Dama düşen yaralı kuşa günlerce bakmamızı, eve getirdiğim her kediyi annemden gizli beslememizi… Suç ortağımdı babam. Annem saçıma-kıyafetime söylenince 'Karışma çocuğa, bırak' derdi. Artık büyümüştüm. Üniversite için gittim yanlarından. Özgürdüm. Hayatı tanıdıkça, daha çok okudukça, siyasetten daha çok konuşmaya başladıkça görüş ayrılıkları başladı.

Bazı tepkilerine kızar, 'Baba nasıl böyle dersin, inanamıyorum' der, öfkelenir olmuştum. Ama gençliğinde yaşadıklarını anlatıyor, gösterilerde ölen arkadaşlarını, gençlik heyecanlarının hayatlarıyla son bulduğunu söylüyordu. O arkadaşlarının adını vapurlara vermişlerdi. Kızıyordum içten içe ona. Bana 'Yapma, bulaşma' dedikçe, 'Ama' diyordum, 'Hep böyle sessiz mi duracağız?' Heyecanını kaybettiği, korktuğu, bana da 'Aman bulaşma' dediği, okuduğum kitapları okumadan eleştirdiği, beni anlamadığı için.

Eski kahramanımı arıyordum belki de. Yine güçlü olsun, yine imrenerek dinleyeyim onu istiyordum. Biliyorum ki geçen zaman geri gelmiyor ve o gençleşmiyor. Konuştuğumuz şeyler azalsa da, mesafeler büyüse de anlıyorum ki, ne kadar uzakta olsak da, eskisi gibi olmasa da hiçbir şey; sadece beni korumak istemiş.

Kızsa da, küsse de ben hep onun 'gülü'ymüşüm. Ellerim artık kocaman ellerinde kaybolmuyor belki, saçları beyazladı, gözleri de daha zayıfladı, yaşlandığını kabullenmekte zorlanıyor; annemle daha çok şey paylaşıyorum belki, ama o hâlâ benim babam… ^

Gazetelerdeki memleket meselelerine, tartıştığımız milli dertlere kadar ne kadar ayrı düşsek de, ben onu pasif olup hemen kabullenmekle suçlasam da, o bana 'Anne baba olunca anlarsın' dese de, değişmeyen tek şey bu.

Çocuklar büyüyünce beğenmez ya hiçbir şeyi, en başta da çıktığı kabuğu; işte o kabuğu yitirmeden anlamaları gereken şey de bu: Babaların kızlarını hep sevdiği…"

Annelerin de tabii... O yüzden benim önceliğim, her zaman onlar.

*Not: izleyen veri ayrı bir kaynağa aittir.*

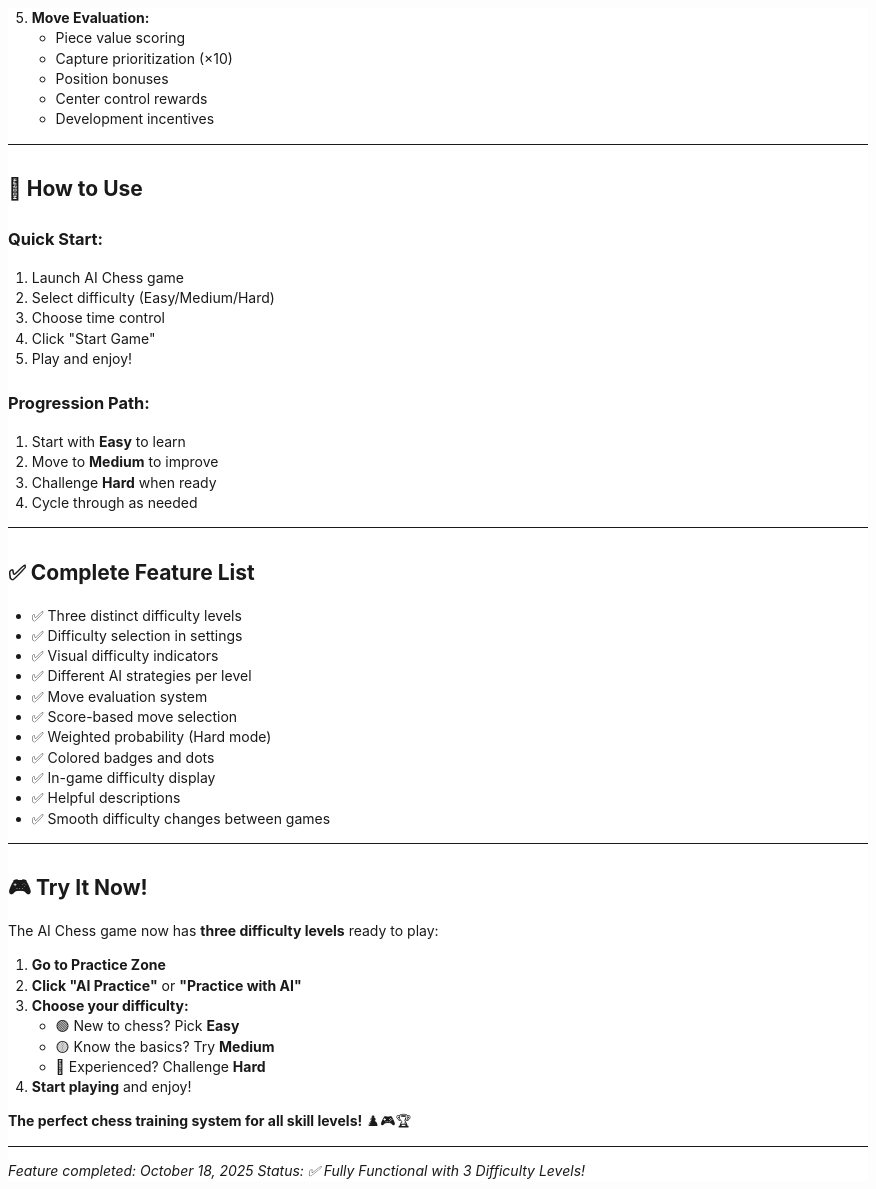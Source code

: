 5. **Move Evaluation:**
   - Piece value scoring
   - Capture prioritization (×10)
   - Position bonuses
   - Center control rewards
   - Development incentives

---

## 🎯 How to Use

### **Quick Start:**
1. Launch AI Chess game
2. Select difficulty (Easy/Medium/Hard)
3. Choose time control
4. Click "Start Game"
5. Play and enjoy!

### **Progression Path:**
1. Start with **Easy** to learn
2. Move to **Medium** to improve
3. Challenge **Hard** when ready
4. Cycle through as needed

---

## ✅ Complete Feature List

- ✅ Three distinct difficulty levels
- ✅ Difficulty selection in settings
- ✅ Visual difficulty indicators
- ✅ Different AI strategies per level
- ✅ Move evaluation system
- ✅ Score-based move selection
- ✅ Weighted probability (Hard mode)
- ✅ Colored badges and dots
- ✅ In-game difficulty display
- ✅ Helpful descriptions
- ✅ Smooth difficulty changes between games

---

## 🎮 Try It Now!

The AI Chess game now has **three difficulty levels** ready to play:

1. **Go to Practice Zone**
2. **Click "AI Practice"** or **"Practice with AI"**
3. **Choose your difficulty:**
   - 🟢 New to chess? Pick **Easy**
   - 🟡 Know the basics? Try **Medium**
   - 🔴 Experienced? Challenge **Hard**
4. **Start playing** and enjoy!

**The perfect chess training system for all skill levels!** ♟️🎮🏆

---

*Feature completed: October 18, 2025*
*Status: ✅ Fully Functional with 3 Difficulty Levels!*

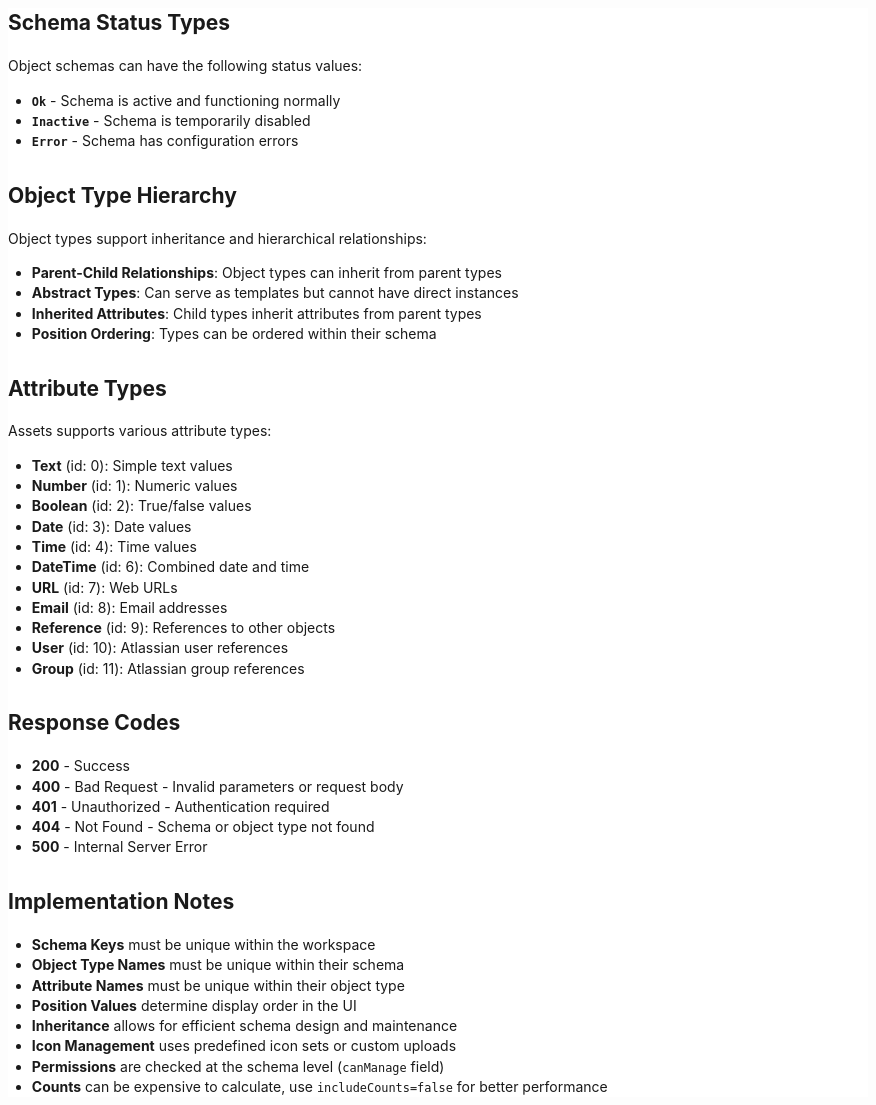## Schema Status Types

Object schemas can have the following status values:
- **`Ok`** - Schema is active and functioning normally
- **`Inactive`** - Schema is temporarily disabled
- **`Error`** - Schema has configuration errors

## Object Type Hierarchy

Object types support inheritance and hierarchical relationships:

- **Parent-Child Relationships**: Object types can inherit from parent types
- **Abstract Types**: Can serve as templates but cannot have direct instances
- **Inherited Attributes**: Child types inherit attributes from parent types
- **Position Ordering**: Types can be ordered within their schema

## Attribute Types

Assets supports various attribute types:

- **Text** (id: 0): Simple text values
- **Number** (id: 1): Numeric values
- **Boolean** (id: 2): True/false values
- **Date** (id: 3): Date values
- **Time** (id: 4): Time values
- **DateTime** (id: 6): Combined date and time
- **URL** (id: 7): Web URLs
- **Email** (id: 8): Email addresses
- **Reference** (id: 9): References to other objects
- **User** (id: 10): Atlassian user references
- **Group** (id: 11): Atlassian group references

## Response Codes

- **200** - Success
- **400** - Bad Request - Invalid parameters or request body
- **401** - Unauthorized - Authentication required
- **404** - Not Found - Schema or object type not found
- **500** - Internal Server Error

## Implementation Notes

- **Schema Keys** must be unique within the workspace
- **Object Type Names** must be unique within their schema
- **Attribute Names** must be unique within their object type
- **Position Values** determine display order in the UI
- **Inheritance** allows for efficient schema design and maintenance
- **Icon Management** uses predefined icon sets or custom uploads
- **Permissions** are checked at the schema level (`canManage` field)
- **Counts** can be expensive to calculate, use `includeCounts=false` for better performance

Vaktimin de sevgimin de çoğu onların...

2 comments:

  1. dün yüzündeki yaşlılık lekelerini saydım
    olur ya hani kahverengi lekeler
    çoğalmış, çok çok olmuş
    baktım içime aslında hala dayanıyorum ona, hala kayam...

    ReplyDelete
  2. babam da geçen profilden çektiğim bir fotoğrafını görünce şaşırdı "aa, amma leke dolmuş yüzüm" diye. bir anda görmek istemediği bir şeyi gözüne sokmuş gibi üzüldüm... o da o an fark etti sanki yaşlandığını... olsun, o yine de başka, baba.